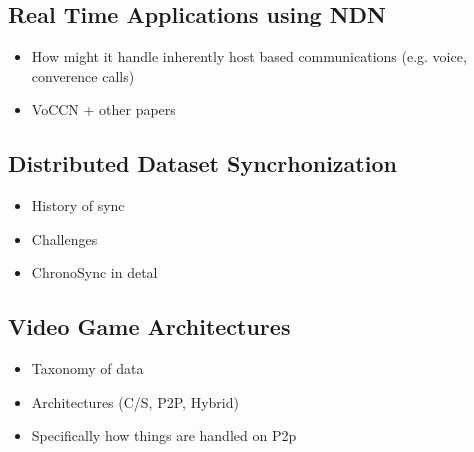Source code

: \subsection{Real Time Applications using NDN}
\begin{itemize}
    \item How might it handle inherently host based communications (e.g. voice, converence calls)
    \item VoCCN + other papers
\end{itemize}

\subsection{Distributed Dataset Syncrhonization}
\begin{itemize}
    \item History of sync
    \item Challenges
    \item ChronoSync in detal
\end{itemize}

\subsection{Video Game Architectures}
\begin{itemize}
    \item Taxonomy of data
    \item Architectures (C/S, P2P, Hybrid)
    \item Specifically how things are handled on P2p
\end{itemize}

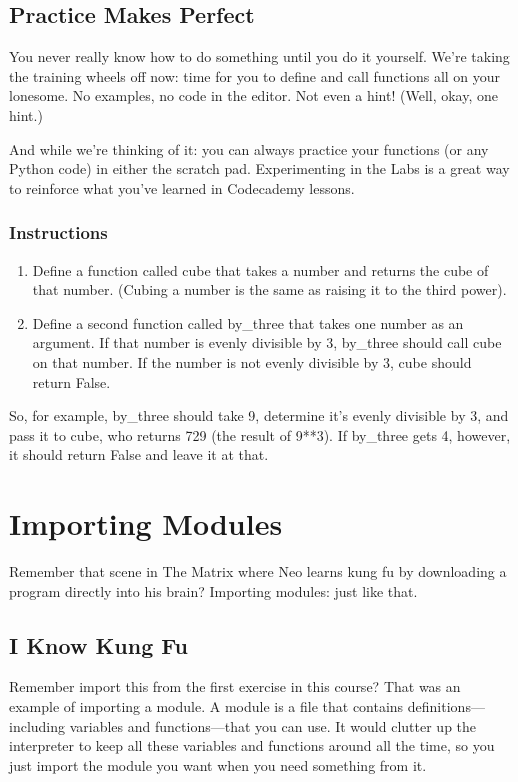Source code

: \documentclass[12pt,a4paper,final,twoside,onecolumn,titlepage]{book}
\begin{document}
\subsection{Practice Makes Perfect}

You never really know how to do something until you do it yourself. We're taking the training wheels off now: time for you to define and call functions all on your lonesome. No examples, no code in the editor. Not even a hint! (Well, okay, one hint.)

And while we're thinking of it: you can always practice your functions (or any Python code) in either the scratch pad. Experimenting in the Labs is a great way to reinforce what you've learned in Codecademy lessons.
\subsubsection{Instructions}
\begin{enumerate}
\item    Define a function called cube that takes a number and returns the cube of that number. (Cubing a number is the same as raising it to the third power).

\item    Define a second function called by\_three that takes one number as an argument. If that number is evenly divisible by 3, by\_three should call cube on that number. If the number is not evenly divisible by 3, cube should return False.
\end{enumerate}
So, for example, by\_three should take 9, determine it's evenly divisible by 3, and pass it to cube, who returns 729 (the result of 9**3). If by\_three gets 4, however, it should return False and leave it at that.

    
\section{Importing Modules}
Remember that scene in The Matrix where Neo learns kung fu by downloading a program directly into his brain? Importing modules: just like that.

\subsection{I Know Kung Fu}

Remember import this from the first exercise in this course? That was an example of importing a module. A module is a file that contains definitions—including variables and functions—that you can use. It would clutter up the interpreter to keep all these variables and functions around all the time, so you just import the module you want when you need something from it.
\end{document}
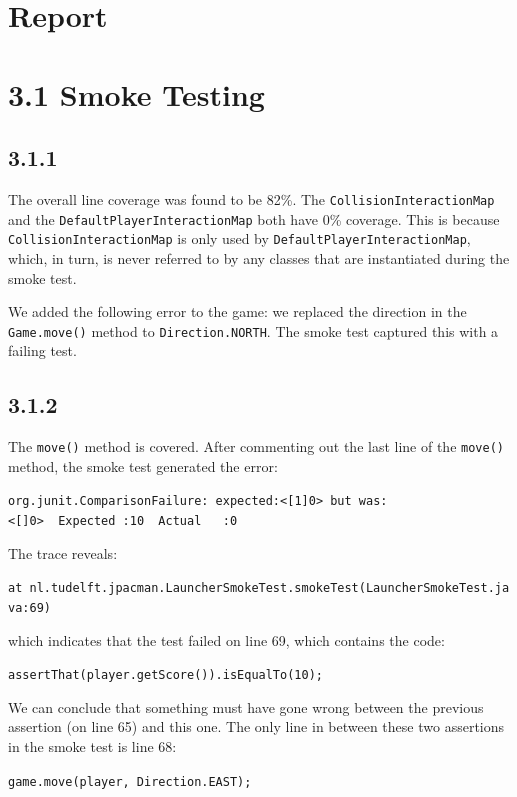 \documentclass[]{article}
\date{}
\begin{document}
\section{Report}\label{report}

\section{3.1 Smoke Testing}\label{smoke-testing}

\subsection{3.1.1}\label{section}

The overall line coverage was found to be 82\%. The
\texttt{CollisionInteractionMap} and the
\texttt{DefaultPlayerInteractionMap} both have 0\% coverage. This is
because \texttt{CollisionInteractionMap} is only used by
\texttt{DefaultPlayerInteractionMap}, which, in turn, is never referred
to by any classes that are instantiated during the smoke test.

We added the following error to the game: we replaced the direction in
the \texttt{Game.move()} method to \texttt{Direction.NORTH}. The smoke
test captured this with a failing test.

\subsection{3.1.2}\label{section-1}

The \texttt{move()} method is covered. After commenting out the last
line of the \texttt{move()} method, the smoke test generated the error:

\texttt{org.junit.ComparisonFailure:\ expected:\textless{}{[}1{]}0\textgreater{}\ but\ was:\textless{}{[}{]}0\textgreater{}\ \ Expected\ :10\ \ Actual\ \ \ :0}

The trace reveals:

\texttt{at\ nl.tudelft.jpacman.LauncherSmokeTest.smokeTest(LauncherSmokeTest.java:69)}

which indicates that the test failed on line 69, which contains the
code:

\texttt{assertThat(player.getScore()).isEqualTo(10);}

We can conclude that something must have gone wrong between the previous
assertion (on line 65) and this one. The only line in between these two
assertions in the smoke test is line 68:

\texttt{game.move(player,\ Direction.EAST);}
\end{document}

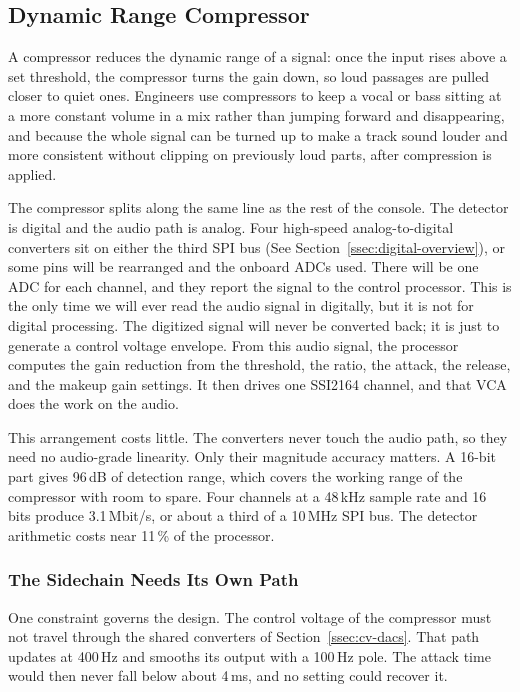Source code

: \documentclass[11pt, letterpaper,titlepage]{article}
\begin{document}
\subsection{Dynamic Range Compressor}
\label{ssec:compressor}

A compressor reduces the dynamic range of a signal: once the input rises above a set threshold, the compressor turns the gain down, so loud passages are pulled closer to quiet ones. Engineers use compressors to keep a vocal or bass sitting at a more constant volume in a mix rather than jumping forward and disappearing, and because the whole signal can be turned up to make a track sound louder and more consistent without clipping on previously loud parts, after compression is applied.

The compressor splits along the same line as the rest of the console. The
detector is digital and the audio path is analog. Four high-speed
analog-to-digital converters sit on either the third SPI bus (See Section~\ref{ssec:digital-overview}), or some pins will be rearranged and the onboard ADCs used. There will be one ADC for each channel, and
they report the signal to the control processor. This is the only time we will ever read the audio signal in digitally, but it is not for digital processing. The digitized signal will never be converted back; it is just to generate a control voltage envelope. From this audio signal, the processor computes the
gain reduction from the threshold, the ratio, the attack, the release, and the
makeup gain settings. It then drives one SSI2164 channel, and that VCA does the work on
the audio.

This arrangement costs little. The converters never touch the audio path, so
they need no audio-grade linearity. Only their magnitude accuracy matters. A
16-bit part gives 96\,dB of detection range, which covers the working range of
the compressor with room to spare. Four channels at a 48\,kHz sample rate and 16
bits produce 3.1\,Mbit/s, or about a third of a 10\,MHz SPI bus. The detector
arithmetic costs near 11\,\% of the processor.

\subsubsection*{The Sidechain Needs Its Own Path}
\label{sssec:comp-latency}

One constraint governs the design. The control voltage of the compressor must
not travel through the shared converters of Section~\ref{ssec:cv-dacs}. That
path updates at 400\,Hz and smooths its output with a 100\,Hz pole. The attack
time would then never fall below about 4\,ms, and no setting could recover it.
\end{document}
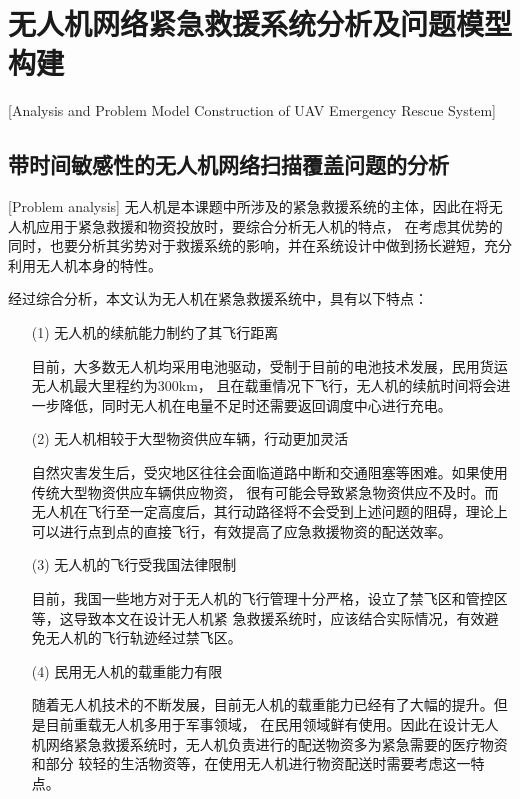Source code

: 
\chapter{无人机网络紧急救援系统分析及问题模型构建}[Analysis and Problem Model Construction of UAV Emergency Rescue System]

\section{带时间敏感性的无人机网络扫描覆盖问题的分析}[Problem analysis]
无人机是本课题中所涉及的紧急救援系统的主体，因此在将无人机应用于紧急救援和物资投放时，要综合分析无人机的特点，
在考虑其优势的同时，也要分析其劣势对于救援系统的影响，并在系统设计中做到扬长避短，充分利用无人机本身的特性。


经过综合分析，本文认为无人机在紧急救援系统中，具有以下特点：
\begin{itemize}
	\item [(1)] 
	无人机的续航能力制约了其飞行距离


	\qquad 目前，大多数无人机均采用电池驱动，受制于目前的电池技术发展，民用货运无人机最大里程约为300km，
	且在载重情况下飞行，无人机的续航时间将会进一步降低，同时无人机在电量不足时还需要返回调度中心进行充电\cite{jin2017}。
	\item [(2)]
	无人机相较于大型物资供应车辆，行动更加灵活


	\qquad 自然灾害发生后，受灾地区往往会面临道路中断和交通阻塞等困难。如果使用传统大型物资供应车辆供应物资，
	很有可能会导致紧急物资供应不及时。而无人机在飞行至一定高度后，其行动路径将不会受到上述问题的阻碍，理论上
	可以进行点到点的直接飞行，有效提高了应急救援物资的配送效率\cite{chenhao2019}。
	\item [(3)]
	无人机的飞行受我国法律限制


	\qquad 目前，我国一些地方对于无人机的飞行管理十分严格，设立了禁飞区和管控区等\cite{shu2020}，这导致本文在设计无人机紧
	急救援系统时，应该结合实际情况，有效避免无人机的飞行轨迹经过禁飞区。
	\item [(4)]
	民用无人机的载重能力有限


	\qquad 随着无人机技术的不断发展，目前无人机的载重能力已经有了大幅的提升。但是目前重载无人机多用于军事领域，
	在民用领域鲜有使用。因此在设计无人机网络紧急救援系统时，无人机负责进行的配送物资多为紧急需要的医疗物资和部分
	较轻的生活物资等，在使用无人机进行物资配送时需要考虑这一特点\cite{liuping2016}。
\end{itemize}

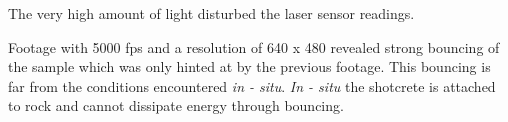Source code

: The very high amount of light disturbed the laser sensor readings.

Footage with 5000 fps and a resolution of 640 x 480 revealed strong bouncing of the sample which was only hinted at by the previous footage. This bouncing is far from the conditions encountered \textit{in - situ}. \textit{In - situ} the shotcrete is attached to rock and cannot dissipate energy through bouncing.   

 


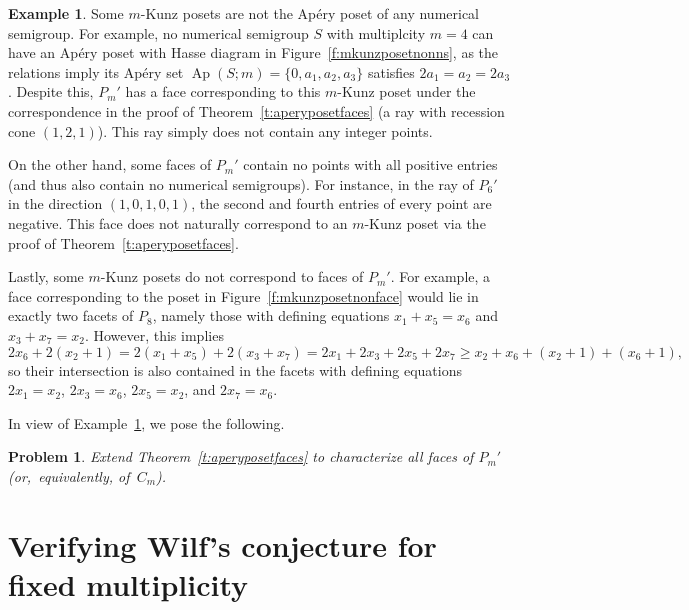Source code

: \documentclass[12pt]{amsart}
\newtheorem{prob}[thm]{Problem}
\theoremstyle{definition}
\newtheorem{example}[thm]{Example}
\numberwithin{equation}{section}
\renewcommand\>{\rangle}
\newcommand\<{\langle}
\newcommand\0{\mathbf{0}}
\DeclareMathOperator\Ap{Ap} %
\begin{document}
\begin{example}\label{e:nofacebijection}
Some $m$-Kunz posets are not the Ap\'ery poset of any numerical semigroup.  For example, no numerical semigroup $S$ with multiplcity $m = 4$ can have an Ap\'ery poset with Hasse diagram in Figure~\ref{f:mkunzposetnonns}, as the relations imply its Ap\'ery set $\Ap(S;m) = \{0, a_1, a_2, a_3\}$ satisfies $2a_1 = a_2 = 2a_3$.  Despite this, $P_m'$ has a face corresponding to this $m$-Kunz poset under the correspondence in the proof of Theorem~\ref{t:aperyposetfaces} (a ray with recession cone $(1, 2, 1)$).  This ray simply does not contain any integer points.  

On the other hand, some faces of $P_m'$ contain no points with all positive entries (and thus also contain no numerical semigroups).  For instance, in the ray of $P_6'$ in the direction $(1, 0, 1, 0, 1)$, the second and fourth entries of every point are negative.  This face does not naturally correspond to an $m$-Kunz poset via the proof of Theorem~\ref{t:aperyposetfaces}.  

Lastly, some $m$-Kunz posets do not correspond to faces of $P_m'$.  For example, a face corresponding to the poset in Figure~\ref{f:mkunzposetnonface} would lie in exactly two facets of $P_8$, namely those with defining equations $x_1 + x_5 = x_6$ and $x_3 + x_7 = x_2$.  However, this implies 
\[
2x_6 + 2(x_2 + 1) = 2(x_1 + x_5) + 2(x_3 + x_7) = 2x_1 + 2x_3 + 2x_5 + 2x_7 \ge x_2 + x_6 + (x_2 + 1) + (x_6 + 1),
\]
so their intersection is also contained in the facets with defining equations $2x_1 = x_2$, $2x_3 = x_6$, $2x_5 = x_2$, and $2x_7 = x_6$.  
\end{example}

In view of Example~\ref{e:nofacebijection}, we pose the following.  

\begin{prob}\label{prob:facebijection}
Extend Theorem~\ref{t:aperyposetfaces} to characterize all faces of $P_m'$ (or,~equivalently, of~$C_m$).  
\end{prob}



\section{Verifying Wilf's conjecture for fixed multiplicity}%
\label{sec:algorithm}%
\end{document}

###

*THE TASK:*
In the entries above, count each line holding "method" and report the total and nothing more.

*WRITTEN RESPONSE:*
3